Yep meant normalized thanks seb
Sent from my iPhone
> On Jan 30, 2015, at 9:16 AM, Sebastian Nagel <wa...@googlemail.com> wrote:
>
> Hi,
>
>> that can be done via a URL filter in Nutch,
>
> Should be "URL normalizer", right?
>
> I did this once by adding rules to regex-normalize.xml.
> If the URLs are in a certain language with a limited set
> on non-ASCII letters (that's the case for Turkish),
> this will result in a dozen of extra rules.
>
> But, in general, normalization of IRIs to URIs should be done
> per default. Could you open a Jira for this?
>
> Internally (as keys in CrawlDb, segments, web table)

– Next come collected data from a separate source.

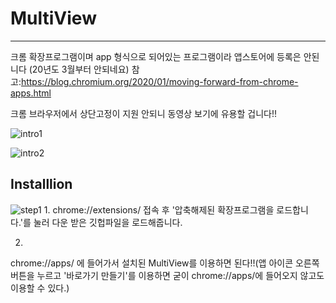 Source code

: # MultiView
-----



크롬 확장프로그램이며 app 형식으로 되어있는 프로그램이라 앱스토어에 등록은 안된니다
(20년도 3월부터 안되네요)
참고:https://blog.chromium.org/2020/01/moving-forward-from-chrome-apps.html

크롬 브라우저에서 상단고정이 지원 안되니 동영상 보기에 유용할 겁니다!!

![intro1]({{site.url}}/image/intro/intro1.png)

![intro2]({{site.url}}/image/intro/intro2.png)

Installlion
---
![step1]({{site.url}}/image/intro/step1.png)
1.
chrome://extensions/ 접속 후 '압축해제된 확장프로그램을 로드합니다.'를 눌러 다운 받은 깃헙파일을 로드해줍니다.

2.
chrome://apps/ 에 들어가서 설치된 MultiView를 이용하면 된다!!(앱 아이콘 오른쪽 버튼을 누르고 '바로가기 만들기'를 이용하면 굳이 chrome://apps/에 들어오지 않고도 이용할 수 있다.)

> there should be only pure ASCII URIs.
> Cf. NUTCH-1321 [1] and NUTCH-1708 [2].
>
> Sebastian
>
> [1] https://issues.apache.org/jira/browse/NUTCH-1321
> [2]
> https://issues.apache.org/jira/browse/NUTCH-1708?focusedCommentId=13968762&page=com.atlassian.jira.plugin.system.issuetabpanels:comment-tabpanel#comment-13968762
>
>
>
>
> 2015-01-29 21:59 GMT+01:00 Mattmann, Chris A (3980) <
> chris.a.mattmann@jpl.nasa.gov>:
>
>> Thanks Talat, good question. So what you want are the URLs to
>> actually come through with encoding and stuff like the 2nd example?
>>
>> I think that can be done via a URL filter in Nutch, or also via the
>> parser (which by default is parse-tika so you are subject to the
>> outlinks it extracts). But even still you could always change the outlinnks
>> I believe with a filter as well.
>>
>> Does that help?
>>
>> Cheers,
>> Chris
>>
>>
>> ++++++++++++++++++++++++++++++++++++++++++++++++++++++++++++++++++
>> Chris Mattmann, Ph.D.
>> Chief Architect
>> Instrument Software and Science Data Systems Section (398)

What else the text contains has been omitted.